▶ [WHAT TO DO]: Copy exactly the lines that run from the one containing "Aerospace and Defense" through the end of the entries, both ends included.

▶ [INFORMATION SHOWN]:
%%

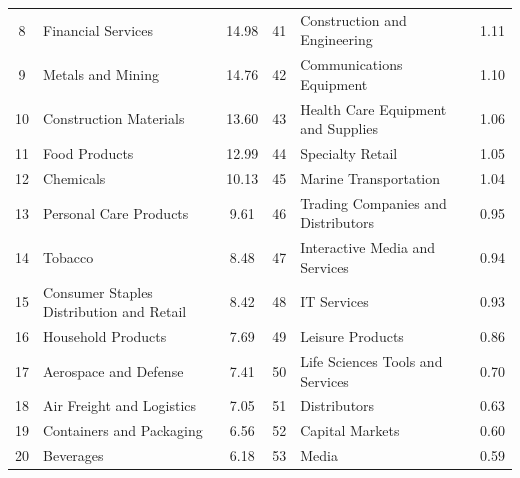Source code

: \documentclass[12pt]{article}
\begin{document}
\begin{landscape}
\begin{table}[!ht]
\begin{tabular}{clcclc}
    8 &                                 Financial Services &               14.98 &    41 &                     Construction and Engineering &                1.11 \\
    9 &                                  Metals and Mining &               14.76 &    42 &                         Communications Equipment &                1.10 \\
   10 &                             Construction Materials &               13.60 &    43 &               Health Care Equipment and Supplies &                1.06 \\
   11 &                                      Food Products &               12.99 &    44 &                                 Specialty Retail &                1.05 \\
   12 &                                          Chemicals &               10.13 &    45 &                            Marine Transportation &                1.04 \\
   13 &                             Personal Care Products &                9.61 &    46 &               Trading Companies and Distributors &                0.95 \\
   14 &                                            Tobacco &                8.48 &    47 &                   Interactive Media and Services &                0.94 \\
   15 &           Consumer Staples Distribution and Retail &                8.42 &    48 &                                      IT Services &                0.93 \\
   16 &                                 Household Products &                7.69 &    49 &                                 Leisure Products &                0.86 \\
   17 &                              Aerospace and Defense &                7.41 &    50 &                 Life Sciences Tools and Services &                0.70 \\
   18 &                          Air Freight and Logistics &                7.05 &    51 &                                     Distributors &                0.63 \\
   19 &                           Containers and Packaging &                6.56 &    52 &                                  Capital Markets &                0.60 \\
   20 &                                          Beverages &                6.18 &    53 &                                            Media &                0.59 \\

\end{tabular}
\end{table}
\end{landscape}
\end{document}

%%

▶ [RESULT FOR THIS TASK]:
   17 &                              Aerospace and Defense &                7.41 &    50 &                 Life Sciences Tools and Services &                0.70 \\
   18 &                          Air Freight and Logistics &                7.05 &    51 &                                     Distributors &                0.63 \\
   19 &                           Containers and Packaging &                6.56 &    52 &                                  Capital Markets &                0.60 \\
   20 &                                          Beverages &                6.18 &    53 &                                            Media &                0.59 \\

\end{tabular}
\end{table}
\end{landscape}
\end{document}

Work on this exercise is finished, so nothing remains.